Records for this exercise:
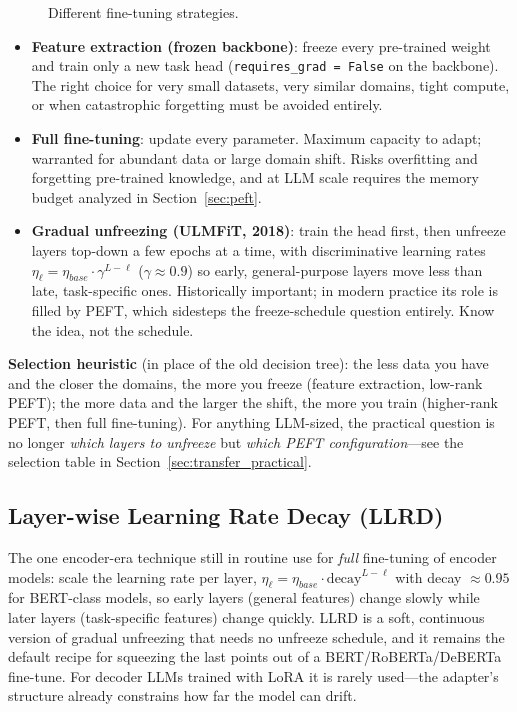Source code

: \begin{figure}[H]
\caption{Different fine-tuning strategies.}
\label{fig:finetuning_strategies}
\end{figure}

\begin{itemize}
    \item \textbf{Feature extraction (frozen backbone)}: freeze every pre-trained weight and train only a new task head (\texttt{requires\_grad = False} on the backbone). The right choice for very small datasets, very similar domains, tight compute, or when catastrophic forgetting must be avoided entirely.
    \item \textbf{Full fine-tuning}: update every parameter. Maximum capacity to adapt; warranted for abundant data or large domain shift. Risks overfitting and forgetting pre-trained knowledge, and at LLM scale requires the memory budget analyzed in Section~\ref{sec:peft}.
    \item \textbf{Gradual unfreezing (ULMFiT, 2018)}: train the head first, then unfreeze layers top-down a few epochs at a time, with discriminative learning rates $\eta_\ell = \eta_{base} \cdot \gamma^{L-\ell}$ ($\gamma \approx 0.9$) so early, general-purpose layers move less than late, task-specific ones. Historically important; in modern practice its role is filled by PEFT, which sidesteps the freeze-schedule question entirely. Know the idea, not the schedule.
\end{itemize}

\textbf{Selection heuristic} (in place of the old decision tree): the less data you have and the closer the domains, the more you freeze (feature extraction, low-rank PEFT); the more data and the larger the shift, the more you train (higher-rank PEFT, then full fine-tuning). For anything LLM-sized, the practical question is no longer \emph{which layers to unfreeze} but \emph{which PEFT configuration}---see the selection table in Section~\ref{sec:transfer_practical}.

\subsection{Layer-wise Learning Rate Decay (LLRD)}

The one encoder-era technique still in routine use for \emph{full} fine-tuning of encoder models: scale the learning rate per layer, $\eta_\ell = \eta_{base} \cdot \text{decay}^{L-\ell}$ with decay $\approx 0.95$ for BERT-class models, so early layers (general features) change slowly while later layers (task-specific features) change quickly. LLRD is a soft, continuous version of gradual unfreezing that needs no unfreeze schedule, and it remains the default recipe for squeezing the last points out of a BERT/RoBERTa/DeBERTa fine-tune. For decoder LLMs trained with LoRA it is rarely used---the adapter's structure already constrains how far the model can drift.

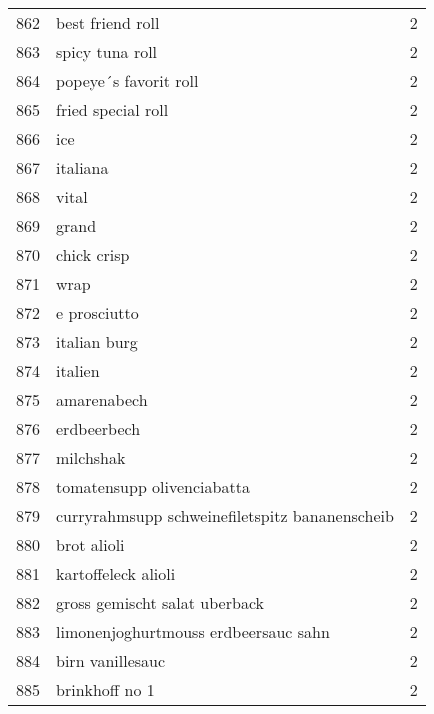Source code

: \begin{tabular}{llr}
862  &                                   best friend roll &      2 \\
863  &                                    spicy tuna roll &      2 \\
864  &                              popeye´s favorit roll &      2 \\
865  &                                 fried special roll &      2 \\
866  &                                                ice &      2 \\
867  &                                           italiana &      2 \\
868  &                                              vital &      2 \\
869  &                                              grand &      2 \\
870  &                                        chick crisp &      2 \\
871  &                                               wrap &      2 \\
872  &                                       e prosciutto &      2 \\
873  &                                       italian burg &      2 \\
874  &                                            italien &      2 \\
875  &                                        amarenabech &      2 \\
876  &                                        erdbeerbech &      2 \\
877  &                                          milchshak &      2 \\
878  &                         tomatensupp olivenciabatta &      2 \\
879  &     curryrahmsupp schweinefiletspitz bananenscheib &      2 \\
880  &                                        brot alioli &      2 \\
881  &                                kartoffeleck alioli &      2 \\
882  &                      gross gemischt salat uberback &      2 \\
883  &               limonenjoghurtmouss erdbeersauc sahn &      2 \\
884  &                                   birn vanillesauc &      2 \\
885  &                                     brinkhoff no 1 &      2 \\

\end{tabular}
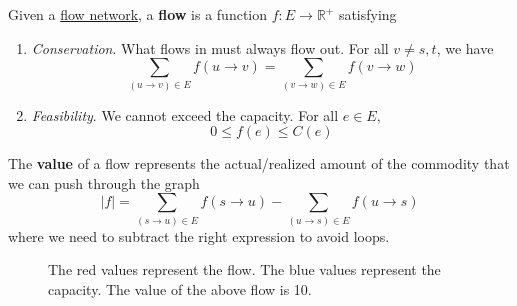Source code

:   \begin{definition}[Flow]
    \label{def:flow}
    Given a \hyperref[def:flow-network]{flow network}, a \textbf{flow} is a function $f: E \rightarrow \mathbb{R}^+$ satisfying 
    \begin{enumerate}
      \item \textit{Conservation}. What flows in must always flow out. For all $v \neq s, t$, we have 
        \begin{equation}
          \sum_{(u \rightarrow v) \in E} f(u \rightarrow v) = \sum_{(v \rightarrow w) \in E} f(v \rightarrow w)
        \end{equation}

      \item \textit{Feasibility}. We cannot exceed the capacity. For all $e \in E$, 
        \begin{equation}
          0 \leq f(e) \leq C(e)
        \end{equation}
    \end{enumerate}
    The \textbf{value} of a flow represents the actual/realized amount of the commodity that we can push through the graph
    \begin{equation}
      |f| = \sum_{(s \rightarrow u) \in E}  f(s \rightarrow u) - \sum_{(u \rightarrow s) \in E}  f(u \rightarrow s) 
    \end{equation} 
    where we need to subtract the right expression to avoid loops. 

    \begin{figure}[H]
      \centering
      \caption{The red values represent the flow. The blue values represent the capacity. The value of the above flow is 10.} 
      \label{fig:flow}
    \end{figure}
  \end{definition}


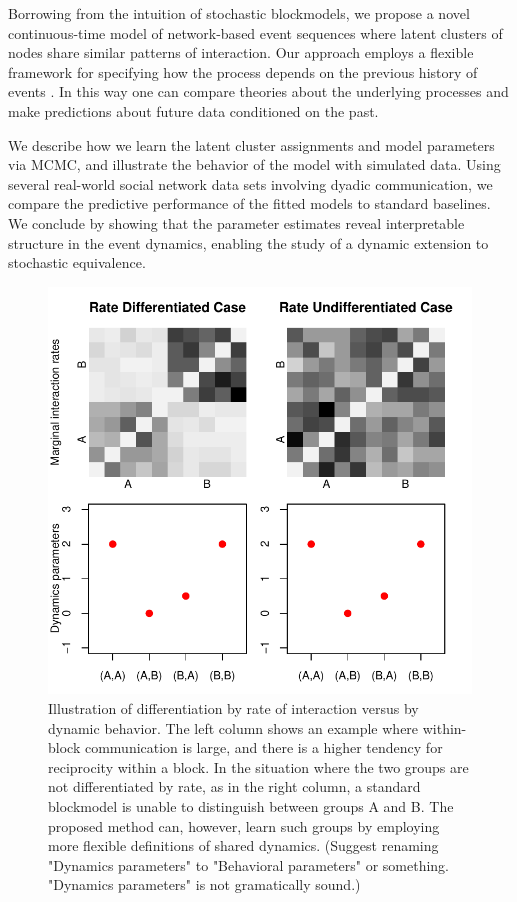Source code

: %

Borrowing from the intuition of stochastic blockmodels, we propose a novel continuous-time model of network-based event sequences where latent clusters of nodes share similar patterns of interaction.
Our approach employs a flexible framework for  specifying how the process depends on the previous history of events \cite{AalenOddO.2008, Butts2008}.
In this way one can compare theories about the underlying processes and make predictions about future data conditioned on the past.

We describe how we learn the latent cluster assignments and model parameters via MCMC, and illustrate the behavior of the model with simulated data.
Using several real-world social network data sets involving dyadic communication, we compare the predictive performance of the fitted models to standard baselines.
We conclude by showing that the parameter estimates reveal interpretable structure in the event dynamics, enabling the study of a dynamic extension to stochastic equivalence.

\begin{figure}
\centering
\includegraphics[scale=.45]{../figs/introexample/all}
\caption{Illustration of differentiation by rate of interaction versus by dynamic behavior.  The left column shows an example where within-block communication is large, and there is a higher tendency for reciprocity within a block.  In the situation where the two groups are not differentiated by rate, as in the right column, a standard blockmodel is unable to distinguish between groups A and B.  The proposed method can, however, learn such groups by employing more flexible definitions of shared dynamics. {\color{red} (Suggest renaming "Dynamics parameters" to "Behavioral parameters" or something.  "Dynamics parameters" is not gramatically sound.)}}
\label{fig:example}
\end{figure}
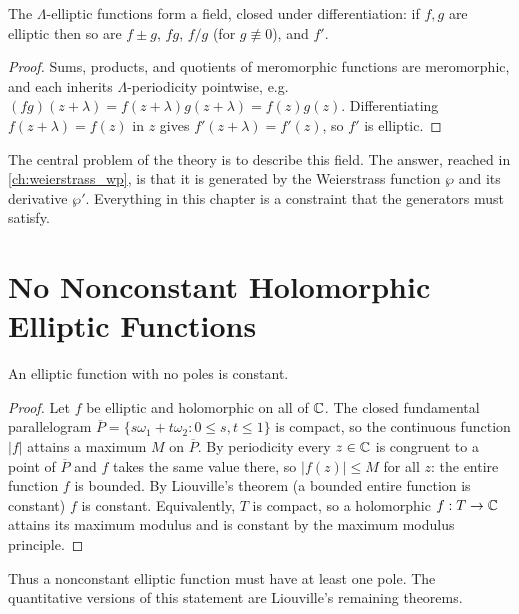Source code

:\begin{proposition}
\label{prop:ell-field}
The \(\Lambda\)-elliptic functions form a field, closed under differentiation:
if \(f, g\) are elliptic then so are \(f \pm g\), \(fg\), \(f/g\) (for
\(g \not\equiv 0\)), and \(f'\).
\end{proposition}

\begin{proof}
Sums, products, and quotients of meromorphic functions are meromorphic, and each
inherits \(\Lambda\)-periodicity pointwise, e.g.\ \((fg)(z+\lambda) =
f(z+\lambda)g(z+\lambda) = f(z)g(z)\). Differentiating \(f(z+\lambda)=f(z)\) in
\(z\) gives \(f'(z+\lambda) = f'(z)\), so \(f'\) is elliptic.
\end{proof}

The central problem of the theory is to describe this field. The answer,
reached in \cref{ch:weierstrass_wp}, is that it is generated by the Weierstrass
function \(\wp\) and its derivative \(\wp'\). Everything in this chapter is a
constraint that the generators must satisfy.

\section{No Nonconstant Holomorphic Elliptic Functions}
\label{sec:ell-liouville-const}

\begin{theorem}
\label{thm:ell-const}
An elliptic function with no poles is constant.
\end{theorem}

\begin{proof}
Let \(f\) be elliptic and holomorphic on all of \(\C\). The closed fundamental
parallelogram
\(\overline{P} = \{ s\omega_1 + t\omega_2 : 0 \le s, t \le 1 \}\) is compact, so
the continuous function \(|f|\) attains a maximum \(M\) on \(\overline{P}\). By
periodicity every \(z \in \C\) is congruent to a point of \(\overline P\) and
\(f\) takes the same value there, so \(|f(z)| \le M\) for all \(z\): the entire
function \(f\) is bounded. By Liouville's theorem (a bounded entire function is
constant) \(f\) is constant. Equivalently, \(T\) is compact, so a holomorphic
\(f : T \to \C\) attains its maximum modulus and is constant by the maximum
modulus principle.
\end{proof}

Thus a nonconstant elliptic function must have at least one pole. The
quantitative versions of this statement are Liouville's remaining theorems.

Description of the task: Set the entire listing down again, exact in every line, without any pictures.

Exercise answer:
Source code

: \begin{figure}[H]
\caption{Different fine-tuning strategies.}
\label{fig:finetuning_strategies}
\end{figure}

\begin{itemize}
    \item \textbf{Feature extraction (frozen backbone)}: freeze every pre-trained weight and train only a new task head (\texttt{requires\_grad = False} on the backbone). The right choice for very small datasets, very similar domains, tight compute, or when catastrophic forgetting must be avoided entirely.
    \item \textbf{Full fine-tuning}: update every parameter. Maximum capacity to adapt; warranted for abundant data or large domain shift. Risks overfitting and forgetting pre-trained knowledge, and at LLM scale requires the memory budget analyzed in Section~\ref{sec:peft}.
    \item \textbf{Gradual unfreezing (ULMFiT, 2018)}: train the head first, then unfreeze layers top-down a few epochs at a time, with discriminative learning rates $\eta_\ell = \eta_{base} \cdot \gamma^{L-\ell}$ ($\gamma \approx 0.9$) so early, general-purpose layers move less than late, task-specific ones. Historically important; in modern practice its role is filled by PEFT, which sidesteps the freeze-schedule question entirely. Know the idea, not the schedule.
\end{itemize}

\textbf{Selection heuristic} (in place of the old decision tree): the less data you have and the closer the domains, the more you freeze (feature extraction, low-rank PEFT); the more data and the larger the shift, the more you train (higher-rank PEFT, then full fine-tuning). For anything LLM-sized, the practical question is no longer \emph{which layers to unfreeze} but \emph{which PEFT configuration}---see the selection table in Section~\ref{sec:transfer_practical}.

\subsection{Layer-wise Learning Rate Decay (LLRD)}

The one encoder-era technique still in routine use for \emph{full} fine-tuning of encoder models: scale the learning rate per layer, $\eta_\ell = \eta_{base} \cdot \text{decay}^{L-\ell}$ with decay $\approx 0.95$ for BERT-class models, so early layers (general features) change slowly while later layers (task-specific features) change quickly. LLRD is a soft, continuous version of gradual unfreezing that needs no unfreeze schedule, and it remains the default recipe for squeezing the last points out of a BERT/RoBERTa/DeBERTa fine-tune. For decoder LLMs trained with LoRA it is rarely used---the adapter's structure already constrains how far the model can drift.

Source code

: \begin{tabular}{llr}
862  &                                   best friend roll &      2 \\
863  &                                    spicy tuna roll &      2 \\
864  &                              popeye´s favorit roll &      2 \\
865  &                                 fried special roll &      2 \\
866  &                                                ice &      2 \\
867  &                                           italiana &      2 \\
868  &                                              vital &      2 \\
869  &                                              grand &      2 \\
870  &                                        chick crisp &      2 \\
871  &                                               wrap &      2 \\
872  &                                       e prosciutto &      2 \\
873  &                                       italian burg &      2 \\
874  &                                            italien &      2 \\
875  &                                        amarenabech &      2 \\
876  &                                        erdbeerbech &      2 \\
877  &                                          milchshak &      2 \\
878  &                         tomatensupp olivenciabatta &      2 \\
879  &     curryrahmsupp schweinefiletspitz bananenscheib &      2 \\
880  &                                        brot alioli &      2 \\
881  &                                kartoffeleck alioli &      2 \\
882  &                      gross gemischt salat uberback &      2 \\
883  &               limonenjoghurtmouss erdbeersauc sahn &      2 \\
884  &                                   birn vanillesauc &      2 \\
885  &                                     brinkhoff no 1 &      2 \\

\end{tabular}
Source code

:   \begin{definition}[Flow]
    \label{def:flow}
    Given a \hyperref[def:flow-network]{flow network}, a \textbf{flow} is a function $f: E \rightarrow \mathbb{R}^+$ satisfying 
    \begin{enumerate}
      \item \textit{Conservation}. What flows in must always flow out. For all $v \neq s, t$, we have 
        \begin{equation}
          \sum_{(u \rightarrow v) \in E} f(u \rightarrow v) = \sum_{(v \rightarrow w) \in E} f(v \rightarrow w)
        \end{equation}

      \item \textit{Feasibility}. We cannot exceed the capacity. For all $e \in E$, 
        \begin{equation}
          0 \leq f(e) \leq C(e)
        \end{equation}
    \end{enumerate}
    The \textbf{value} of a flow represents the actual/realized amount of the commodity that we can push through the graph
    \begin{equation}
      |f| = \sum_{(s \rightarrow u) \in E}  f(s \rightarrow u) - \sum_{(u \rightarrow s) \in E}  f(u \rightarrow s) 
    \end{equation} 
    where we need to subtract the right expression to avoid loops. 

    \begin{figure}[H]
      \centering
      \caption{The red values represent the flow. The blue values represent the capacity. The value of the above flow is 10.} 
      \label{fig:flow}
    \end{figure}
  \end{definition}


Source code

: %

Borrowing from the intuition of stochastic blockmodels, we propose a novel continuous-time model of network-based event sequences where latent clusters of nodes share similar patterns of interaction.
Our approach employs a flexible framework for  specifying how the process depends on the previous history of events \cite{AalenOddO.2008, Butts2008}.
In this way one can compare theories about the underlying processes and make predictions about future data conditioned on the past.

We describe how we learn the latent cluster assignments and model parameters via MCMC, and illustrate the behavior of the model with simulated data.
Using several real-world social network data sets involving dyadic communication, we compare the predictive performance of the fitted models to standard baselines.
We conclude by showing that the parameter estimates reveal interpretable structure in the event dynamics, enabling the study of a dynamic extension to stochastic equivalence.

\begin{figure}
\centering
\includegraphics[scale=.45]{../figs/introexample/all}
\caption{Illustration of differentiation by rate of interaction versus by dynamic behavior.  The left column shows an example where within-block communication is large, and there is a higher tendency for reciprocity within a block.  In the situation where the two groups are not differentiated by rate, as in the right column, a standard blockmodel is unable to distinguish between groups A and B.  The proposed method can, however, learn such groups by employing more flexible definitions of shared dynamics. {\color{red} (Suggest renaming "Dynamics parameters" to "Behavioral parameters" or something.  "Dynamics parameters" is not gramatically sound.)}}
\label{fig:example}
\end{figure}
Source code

:\begin{proposition}
\label{prop:ell-field}
The \(\Lambda\)-elliptic functions form a field, closed under differentiation:
if \(f, g\) are elliptic then so are \(f \pm g\), \(fg\), \(f/g\) (for
\(g \not\equiv 0\)), and \(f'\).
\end{proposition}

\begin{proof}
Sums, products, and quotients of meromorphic functions are meromorphic, and each
inherits \(\Lambda\)-periodicity pointwise, e.g.\ \((fg)(z+\lambda) =
f(z+\lambda)g(z+\lambda) = f(z)g(z)\). Differentiating \(f(z+\lambda)=f(z)\) in
\(z\) gives \(f'(z+\lambda) = f'(z)\), so \(f'\) is elliptic.
\end{proof}

The central problem of the theory is to describe this field. The answer,
reached in \cref{ch:weierstrass_wp}, is that it is generated by the Weierstrass
function \(\wp\) and its derivative \(\wp'\). Everything in this chapter is a
constraint that the generators must satisfy.

\section{No Nonconstant Holomorphic Elliptic Functions}
\label{sec:ell-liouville-const}

\begin{theorem}
\label{thm:ell-const}
An elliptic function with no poles is constant.
\end{theorem}

\begin{proof}
Let \(f\) be elliptic and holomorphic on all of \(\C\). The closed fundamental
parallelogram
\(\overline{P} = \{ s\omega_1 + t\omega_2 : 0 \le s, t \le 1 \}\) is compact, so
the continuous function \(|f|\) attains a maximum \(M\) on \(\overline{P}\). By
periodicity every \(z \in \C\) is congruent to a point of \(\overline P\) and
\(f\) takes the same value there, so \(|f(z)| \le M\) for all \(z\): the entire
function \(f\) is bounded. By Liouville's theorem (a bounded entire function is
constant) \(f\) is constant. Equivalently, \(T\) is compact, so a holomorphic
\(f : T \to \C\) attains its maximum modulus and is constant by the maximum
modulus principle.
\end{proof}

Thus a nonconstant elliptic function must have at least one pole. The
quantitative versions of this statement are Liouville's remaining theorems.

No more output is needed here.